Por supuesto, hay más elementos desproporcionados. En la segunda parte del film, Emilia y Rita están comiendo en un tianguis, la reconstrucción del espacio es fiel, con sus respectivas lonas como techos. Ahí una mujer les da un volante con información de su hijo desaparecido, entonces Emilia decide corregir el camino, enmendar sus errores, ayudar a quienes violentó directa o colateralmente, e inicia una carrera como filántropa. Se propone crear una asociación civil para colaborar en la búsqueda de los desaparecidos. Sí chucha. Ni que fueran enchiladas. Audiard demuestra que ignora las implicaciones del macguffin de su película, del que no logra deshacerse. Como melodrama, el film se pone más interesante cuando Emilia y Jessi se disputan a sus hijos, poniéndolos en medio de una venganza de pareja.
Emilia Pérez trastabilla y no por las razones que se le imputan.
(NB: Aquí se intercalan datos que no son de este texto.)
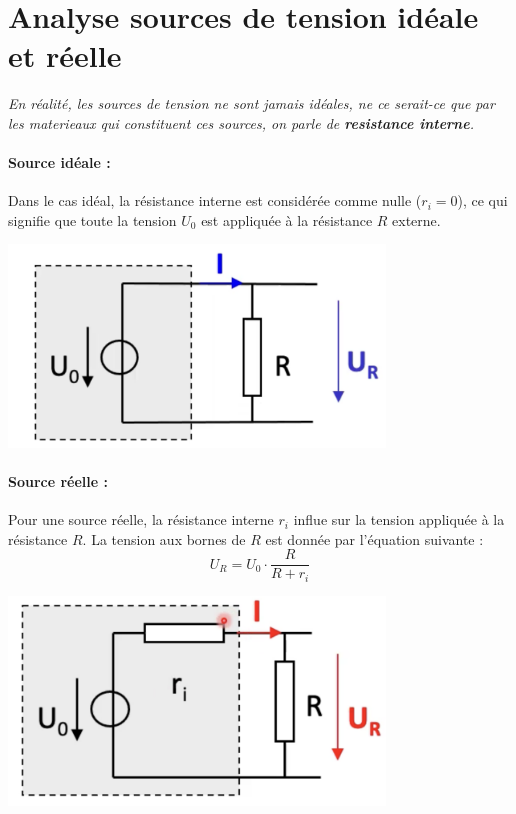 \section{Analyse sources de tension idéale et réelle}
\textit{En réalité, les sources de tension ne sont jamais idéales, ne ce serait-ce que par les materieaux qui constituent ces sources, on parle de \textbf{resistance interne}.} \\
\vspace{10px}
\begin{minipage}[htp]{0.45\textwidth}
    \paragraph{Source idéale :}
    Dans le cas idéal, la résistance interne est considérée comme nulle ($r_i = 0$), ce qui signifie que toute la tension $U_0$ est appliquée à la résistance $R$ externe.
    \vfill
    \begin{center}
        \includegraphics[width=0.75\textwidth]{chapters/chapter1/images/ideal.png}
    \end{center}
\end{minipage}
\hfill
\vline
\hfill
\begin{minipage}[htp]{0.45\textwidth}
\paragraph{Source réelle :}
Pour une source réelle, la résistance interne $r_i$ influe sur la tension appliquée à la résistance $R$. La tension aux bornes de $R$ est donnée par l'équation suivante :
\[
U_R = U_0 \cdot \frac{R}{R + r_i}
\]
\vfill
\begin{center}
    \includegraphics[width=0.75\textwidth]{chapters/chapter1/images/reel.png}
\end{center}
\end{minipage}
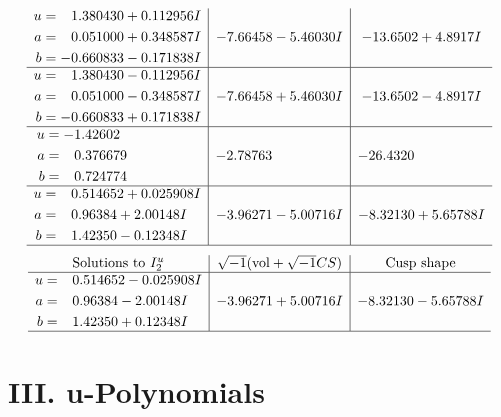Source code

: \documentclass[1p]{elsarticle_modified}
\theoremstyle{definition}
\newcommand{\I}{\sqrt{-1}}
\begin{document}
$$\begin{array}{c|c|c}
\begin{aligned}
u &= \phantom{-}1.380430 + 0.112956 I \\
a &= \phantom{-}0.051000 + 0.348587 I \\
b &= -0.660833 - 0.171838 I\end{aligned}
 & -7.66458 - 5.46030 I & -13.6502 + 4.8917 I \\ \hline\begin{aligned}
u &= \phantom{-}1.380430 - 0.112956 I \\
a &= \phantom{-}0.051000 - 0.348587 I \\
b &= -0.660833 + 0.171838 I\end{aligned}
 & -7.66458 + 5.46030 I & -13.6502 - 4.8917 I \\ \hline\begin{aligned}
u &= -1.42602\phantom{ +0.000000I} \\
a &= \phantom{-}0.376679\phantom{ +0.000000I} \\
b &= \phantom{-}0.724774\phantom{ +0.000000I}\end{aligned}
 & -2.78763\phantom{ +0.000000I} & -26.4320\phantom{ +0.000000I} \\ \hline\begin{aligned}
u &= \phantom{-}0.514652 + 0.025908 I \\
a &= \phantom{-}0.96384 + 2.00148 I \\
b &= \phantom{-}1.42350 - 0.12348 I\end{aligned}
 & -3.96271 - 5.00716 I & -8.32130 + 5.65788 I\\
 \hline 
 \end{array}$$\newpage$$\begin{array}{c|c|c}  
\text{Solutions to }I^u_{2}& \I (\text{vol} + \sqrt{-1}CS) & \text{Cusp shape}\\
 \hline 
\begin{aligned}
u &= \phantom{-}0.514652 - 0.025908 I \\
a &= \phantom{-}0.96384 - 2.00148 I \\
b &= \phantom{-}1.42350 + 0.12348 I\end{aligned}
 & -3.96271 + 5.00716 I & -8.32130 - 5.65788 I\\
 \hline 
 \end{array}$$\newpage
\newpage\renewcommand{\arraystretch}{1}
\centering \section*{ III. u-Polynomials}
\end{document}
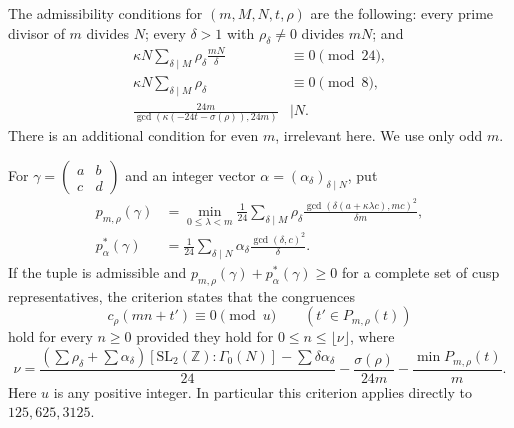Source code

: \documentclass[11pt]{article}
\newcommand{\Z}{\mathbb Z}
\newcommand{\dd}{\delta}
\begin{document}
The admissibility conditions for $(m,M,N,t,\rho)$ are the following: every prime divisor of $m$ divides $N$; every $\dd>1$ with $\rho_\dd\ne0$ divides $mN$; and
\begin{align*}
 \kappa N\sum_{\dd\mid M}\rho_\dd\frac{mN}{\dd}&\equiv0\pmod{24},\\
 \kappa N\sum_{\dd\mid M}\rho_\dd&\equiv0\pmod8,\\
 \frac{24m}{\gcd(\kappa(-24t-\sigma(\rho)),24m)}&\mid N.
\end{align*}
There is an additional condition for even $m$, irrelevant here. We use only odd $m$.

For $\gamma=\left(\begin{smallmatrix}a&b\\c&d\end{smallmatrix}\right)$ and an integer vector $\alpha=(\alpha_\dd)_{\dd\mid N}$, put
\begin{align*}
 p_{m,\rho}(\gamma)&=\min_{0\le\lambda<m}\frac1{24}
 \sum_{\dd\mid M}\rho_\dd\frac{\gcd(\dd(a+\kappa\lambda c),mc)^2}{\dd m},\\
 p^*_{\alpha}(\gamma)&=\frac1{24}\sum_{\dd\mid N}\alpha_\dd\frac{\gcd(\dd,c)^2}{\dd}.
\end{align*}
If the tuple is admissible and $p_{m,\rho}(\gamma)+p^*_{\alpha}(\gamma)\ge0$ for a complete set of cusp representatives, the criterion states that the congruences
\[
 c_\rho(mn+t')\equiv0\pmod u\qquad(t'\in P_{m,\rho}(t))
\]
hold for every $n\ge0$ provided they hold for $0\le n\le\lfloor\nu\rfloor$, where
\begin{equation}\label{eq:nu}
 \nu=\frac{(\sum\rho_\dd+\sum\alpha_\dd)[\mathrm{SL}_2(\Z):\Gamma_0(N)]
 -\sum\dd\alpha_\dd}{24}
 -\frac{\sigma(\rho)}{24m}-\frac{\min P_{m,\rho}(t)}m.
\end{equation}
Here $u$ is any positive integer. In particular this criterion applies directly to $125,625,3125$.
\end{document}
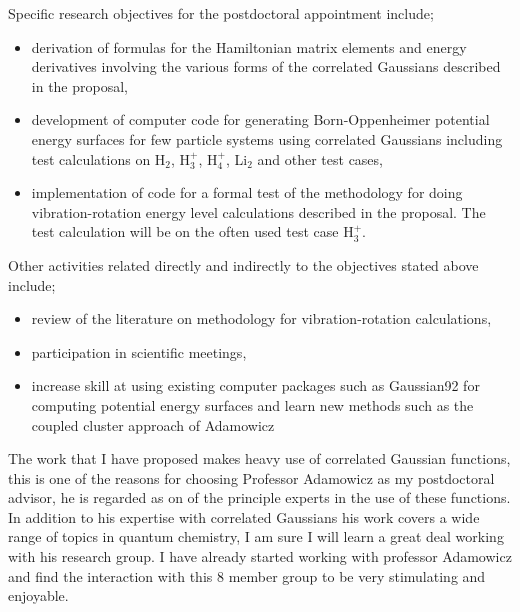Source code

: \documentclass[12pt,thmsa]{article}
\begin{document}
Specific research objectives for the postdoctoral appointment include;

\begin{itemize}
\item  derivation of formulas for the Hamiltonian matrix elements and energy
derivatives involving the various forms of the correlated Gaussians
described in the proposal,

\item  development of computer code for generating Born-Oppenheimer
potential energy surfaces for few particle systems using correlated
Gaussians including test calculations on H$_2$, H$_3^{+}$, H$_4^{+}$, Li$_2$
and other test cases,

\item  implementation of code for a formal test of the methodology for doing
vibration-rotation energy level calculations described in the proposal. The
test calculation will be on the often used test case H$_3^{+}$. 
\end{itemize}

Other activities related directly and indirectly to the objectives stated
above include;

\begin{itemize}
\item  review of the literature on methodology for vibration-rotation
calculations,

\item  participation in scientific meetings,

\item  increase skill at using existing computer packages such as Gaussian92
for computing potential energy surfaces and learn new methods such as the
coupled cluster approach of Adamowicz
\end{itemize}

The work that I have proposed makes heavy use of correlated Gaussian
functions, this is one of the reasons for choosing Professor Adamowicz as my
postdoctoral advisor, he is regarded as on of the principle experts in the
use of these functions. In addition to his expertise with correlated
Gaussians his work covers a wide range of topics in quantum chemistry, I am
sure I will learn a great deal working with his research group. I have
already started working with professor Adamowicz and find the interaction
with this 8 member group to be very stimulating and enjoyable.   
\end{document}
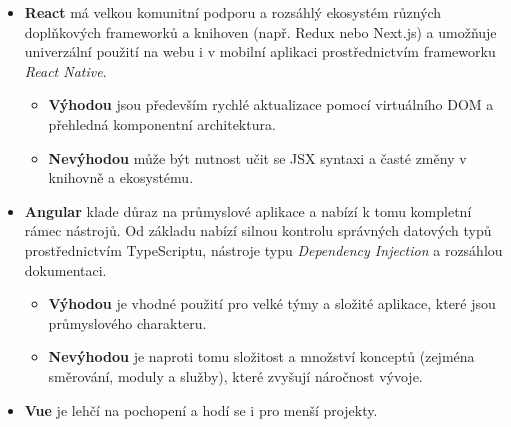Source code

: \begin{itemize}
    \item \textbf{React} má velkou komunitní podporu a rozsáhlý ekosystém
        různých doplňkových frameworků a knihoven (např. Redux nebo Next.js)
        a umožňuje univerzální použití na webu i v mobilní aplikaci
        prostřednictvím frameworku \emph{React Native}.
        
        \begin{itemize}
            \item \textbf{Výhodou} jsou především rychlé aktualizace
                pomocí virtuálního DOM a přehledná komponentní
                architektura. \cite{YHVfLHsNlUItkF6G,1WL9hIh67tHjtVTy}
            \item \textbf{Nevýhodou} může být nutnost učit se JSX syntaxi
                a časté změny v knihovně a ekosystému.
        \end{itemize}
    \item \textbf{Angular} klade důraz na průmyslové aplikace a nabízí
        k tomu kompletní rámec nástrojů. Od základu nabízí silnou kontrolu
        správných datových typů prostřednictvím TypeScriptu, nástroje
        typu \emph{Dependency Injection} a rozsáhlou dokumentaci.
        \cite{YHVfLHsNlUItkF6G,1WL9hIh67tHjtVTy} %

        \begin{itemize}
            \item \textbf{Výhodou} je vhodné použití pro velké týmy
                a složité aplikace, které jsou průmyslového charakteru.
                \cite{YHVfLHsNlUItkF6G,1WL9hIh67tHjtVTy}
            \item \textbf{Nevýhodou} je naproti tomu složitost a množství
                konceptů (zejména směrování, moduly a služby), které
                zvyšují náročnost vývoje.
                \cite{YHVfLHsNlUItkF6G,1WL9hIh67tHjtVTy}
        \end{itemize}
    \item \textbf{Vue} je lehčí na pochopení a hodí se i pro menší projekty.


\end{itemize}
La mayoría de las críticas, las serias y también las necias, se desgarran en arrebatos casi nacionalistas, como si no hubiera suficientes ejemplos de creadores mexicanos que cuando les viene bien “visibilizar” la realidad la toman como fuente de inspiración, razón por demás sospechosa. Ahí están, solo por citar algunos ejemplos, Bardo (2022), de Alejandro G. Iñárritu; Ruido (2022), de Natalia Beristáin; y Nuevo orden (2020), de Michel Franco. Si en lugar de copiar la realidad la inventara, Emilia Pérez ya sería parte del canon iconoclasta del cine. Audiard, no obstante, nunca ha sido un renovador del lenguaje sino un buen narrador que, aquí, está limitado más que nunca por la contradicción de hacer un filme naturalista que pretende ser fiel a una realidad que desconoce.
En suma, Emilia Pérez y Queer son productos que demuestran que el diseño de producción, que recrea e inventa ciudades, mundos y universos, es apenas una parte que colabora en la creación de una película. No obstante, en su planeación y ejecución se compromete su discurso. Para la siguiente ocasión, en las siguientes películas de Audiard y Guadagnino, habrá que considerar a un público global y pensante.